DESCRIPTION OF THE TASK :: Wherever a line below holds the word "considering", copy that line.

○ ○ ○ ○ ○

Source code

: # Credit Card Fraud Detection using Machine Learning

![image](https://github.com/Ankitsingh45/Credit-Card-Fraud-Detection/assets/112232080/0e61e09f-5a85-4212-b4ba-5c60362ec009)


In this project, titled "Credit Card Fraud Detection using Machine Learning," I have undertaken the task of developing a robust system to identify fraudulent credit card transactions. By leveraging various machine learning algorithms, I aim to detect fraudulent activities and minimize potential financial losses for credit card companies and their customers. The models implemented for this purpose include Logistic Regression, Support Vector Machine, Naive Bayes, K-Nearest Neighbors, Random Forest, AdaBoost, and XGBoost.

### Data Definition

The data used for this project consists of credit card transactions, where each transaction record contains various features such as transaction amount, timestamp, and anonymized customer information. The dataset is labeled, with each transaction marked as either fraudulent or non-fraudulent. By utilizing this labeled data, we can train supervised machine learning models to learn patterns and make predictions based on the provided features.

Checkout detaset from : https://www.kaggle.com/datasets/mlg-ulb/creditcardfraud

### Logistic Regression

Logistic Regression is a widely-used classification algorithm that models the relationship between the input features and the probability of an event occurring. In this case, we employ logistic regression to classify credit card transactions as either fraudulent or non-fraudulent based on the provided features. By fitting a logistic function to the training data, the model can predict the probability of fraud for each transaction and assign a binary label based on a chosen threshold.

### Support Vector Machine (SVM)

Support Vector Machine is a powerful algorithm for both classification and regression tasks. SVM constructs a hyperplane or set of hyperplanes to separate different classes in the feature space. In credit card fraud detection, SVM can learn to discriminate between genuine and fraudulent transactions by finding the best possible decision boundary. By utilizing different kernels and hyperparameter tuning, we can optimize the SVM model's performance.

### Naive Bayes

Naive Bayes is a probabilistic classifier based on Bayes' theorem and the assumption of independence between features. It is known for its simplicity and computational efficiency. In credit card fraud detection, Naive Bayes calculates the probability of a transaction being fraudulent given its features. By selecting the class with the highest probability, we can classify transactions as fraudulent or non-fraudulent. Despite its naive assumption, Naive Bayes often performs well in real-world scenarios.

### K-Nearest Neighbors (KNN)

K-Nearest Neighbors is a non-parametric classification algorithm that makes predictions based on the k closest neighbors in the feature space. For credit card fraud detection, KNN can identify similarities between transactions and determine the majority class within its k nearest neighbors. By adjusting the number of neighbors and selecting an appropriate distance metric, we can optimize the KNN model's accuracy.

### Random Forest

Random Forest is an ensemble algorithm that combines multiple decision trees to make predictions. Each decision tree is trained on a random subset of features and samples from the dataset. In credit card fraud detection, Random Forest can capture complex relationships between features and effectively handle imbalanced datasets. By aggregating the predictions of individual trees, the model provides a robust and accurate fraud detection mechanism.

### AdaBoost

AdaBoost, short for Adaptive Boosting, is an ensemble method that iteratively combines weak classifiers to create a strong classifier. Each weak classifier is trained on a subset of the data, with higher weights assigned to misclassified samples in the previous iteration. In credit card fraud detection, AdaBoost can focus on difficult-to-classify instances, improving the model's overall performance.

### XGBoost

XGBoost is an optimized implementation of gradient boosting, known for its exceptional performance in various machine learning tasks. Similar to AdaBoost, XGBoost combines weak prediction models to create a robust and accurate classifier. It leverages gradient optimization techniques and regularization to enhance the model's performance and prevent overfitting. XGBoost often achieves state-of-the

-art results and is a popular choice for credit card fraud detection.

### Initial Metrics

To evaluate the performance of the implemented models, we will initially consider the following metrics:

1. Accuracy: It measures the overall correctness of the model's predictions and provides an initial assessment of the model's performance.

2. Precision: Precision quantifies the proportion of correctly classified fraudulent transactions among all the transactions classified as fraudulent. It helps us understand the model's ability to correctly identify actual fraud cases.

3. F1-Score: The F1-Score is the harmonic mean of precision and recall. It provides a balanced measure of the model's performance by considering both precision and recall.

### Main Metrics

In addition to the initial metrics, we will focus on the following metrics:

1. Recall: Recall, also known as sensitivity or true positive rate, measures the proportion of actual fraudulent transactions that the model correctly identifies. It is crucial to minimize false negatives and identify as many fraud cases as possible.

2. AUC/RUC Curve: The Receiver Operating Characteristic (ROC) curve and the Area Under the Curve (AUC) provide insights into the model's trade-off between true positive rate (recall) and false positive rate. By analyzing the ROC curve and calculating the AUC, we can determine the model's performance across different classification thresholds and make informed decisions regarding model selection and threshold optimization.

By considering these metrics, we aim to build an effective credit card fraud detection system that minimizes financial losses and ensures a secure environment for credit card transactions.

○ ○ ○ ○ ○

TASK OUTPUT ::
3. F1-Score: The F1-Score is the harmonic mean of precision and recall. It provides a balanced measure of the model's performance by considering both precision and recall.
By considering these metrics, we aim to build an effective credit card fraud detection system that minimizes financial losses and ensures a secure environment for credit card transactions.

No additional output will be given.